A l’approche d’un changement de vie suite à un refus de « green card », je souhaitais à travers cet article vous faire partager le plus honnêtement possible ces 2,5 années passées à Orange County en Californie du sud. Je suis arrivée aux US parce que j’ai suivi le rêve de mon partenaire maintenant mari de vivre dans ce coin du monde qui lui était si cher. Au-delà d’un projet de couple, j’avais mis un point d’honneur à ce que je puisse aussi mener un projet personnel et professionnel dans lequel je puisse m’investir et m’épanouir. Études, recherches de stages, mariage, autorisation de travail, claques, travail, promotions, blog, nouveau départ pour un tour du monde… Je n’avais vraiment pas prédit autant de rebondissements en si peu de temps ! Avant mon départ, je n’avais jamais également pensé rencontrer autant de difficultés à m’adapter à ce nouveau mode de vie, à apprendre « correctement » l’anglais, à trouver un emploi, à se créer un nouveau cercle d’amis, à clairement sortir de ma zone de confort. C’était au final ma première expérience à l’étranger ou je ne connaissais pas ma date de retour, où il fallait potentiellement projeter un sacré bout de vie. Cet aspect est très déstabilisant, car à l’opposé du voyage, vous repérez les points négatifs et vous savez qu’il va falloir les accepter, car vous n’allez pas rentrer chez vous à la fin des vacances. Non votre nouvelle maison est ailleurs et il faut s’adapter ! Si vous avez l’intention de partir et de suivre votre partenaire aux US, sachez que tout ne sera pas si rose. Contrairement aux « vrais expatriés » et pour l’avoir vécu, la barrière de la langue, le fait de repartir de la première marche et de refaire ses preuves dans un milieu professionnel n’est pas facile, mais il faut s’accrocher, y croire et vos efforts finiront par être récompensés d’une manière ou d’une autre. Comme je le disais précédemment, à part que vous possédiez une compétence « technique » ou « exceptionnelle », personne ne vous attendra. Il faut être déterminé à faire sa place, travailler plus dur que les autres et faire preuve de patience. Je ne souhaite en aucun cas vous décourager, juste vous informer. Tous les français qui partent s’installer aux États-Unis ne vivent pas « The American Dream », c’est une utopie. Une minorité y aura accès et c’est de ces personnes-là que vous entendrez parler pas des autres. Évidemment !

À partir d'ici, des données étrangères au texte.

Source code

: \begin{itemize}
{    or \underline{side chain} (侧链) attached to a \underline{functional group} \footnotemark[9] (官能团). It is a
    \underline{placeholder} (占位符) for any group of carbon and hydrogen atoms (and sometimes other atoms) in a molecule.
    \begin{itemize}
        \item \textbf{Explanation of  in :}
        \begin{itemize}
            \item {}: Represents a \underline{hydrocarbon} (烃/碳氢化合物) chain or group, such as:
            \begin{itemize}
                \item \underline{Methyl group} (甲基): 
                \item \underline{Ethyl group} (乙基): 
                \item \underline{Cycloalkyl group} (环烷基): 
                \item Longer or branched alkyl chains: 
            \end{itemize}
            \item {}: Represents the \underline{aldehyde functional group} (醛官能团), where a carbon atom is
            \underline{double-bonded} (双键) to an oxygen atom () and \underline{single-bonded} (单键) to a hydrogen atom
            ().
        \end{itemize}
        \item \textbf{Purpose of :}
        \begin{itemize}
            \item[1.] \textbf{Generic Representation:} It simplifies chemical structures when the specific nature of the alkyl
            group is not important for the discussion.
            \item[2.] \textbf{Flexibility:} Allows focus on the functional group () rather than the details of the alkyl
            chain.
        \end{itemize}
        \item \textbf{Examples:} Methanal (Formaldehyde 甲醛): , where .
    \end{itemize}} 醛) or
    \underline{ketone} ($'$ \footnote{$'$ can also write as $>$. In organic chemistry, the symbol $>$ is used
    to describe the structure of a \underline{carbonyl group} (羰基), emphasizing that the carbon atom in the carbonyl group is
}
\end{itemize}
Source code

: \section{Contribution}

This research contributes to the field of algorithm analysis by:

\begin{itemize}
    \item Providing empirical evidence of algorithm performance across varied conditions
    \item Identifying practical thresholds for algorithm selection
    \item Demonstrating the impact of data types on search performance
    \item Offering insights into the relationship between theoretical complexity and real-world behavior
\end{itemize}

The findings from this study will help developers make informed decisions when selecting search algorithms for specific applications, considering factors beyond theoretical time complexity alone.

D’un point de vue personnel, cette aventure américaine n’aura pas été toujours simple mais j’ai le sentiment de l’avoir vécu à 100% et d’avoir atteint les objectifs que je m’étais fixés. Il y a eu des hauts des bas, des grandes remises en question, des découragements, des petites victoires, des manques, des rencontres, de la frustration, de l’incompréhension, puis de la joie à nouveau. Un véritable ascenseur émotionnel. En tout cas il est impossible de décrire clairement tout ce que cette expérience m’aura apporté mais ce fut une sacrée CLAQUE POSITIVE ! Aucun regret, un beau chapitre se termine en attendant d’écrire le prochain en parcourant le monde.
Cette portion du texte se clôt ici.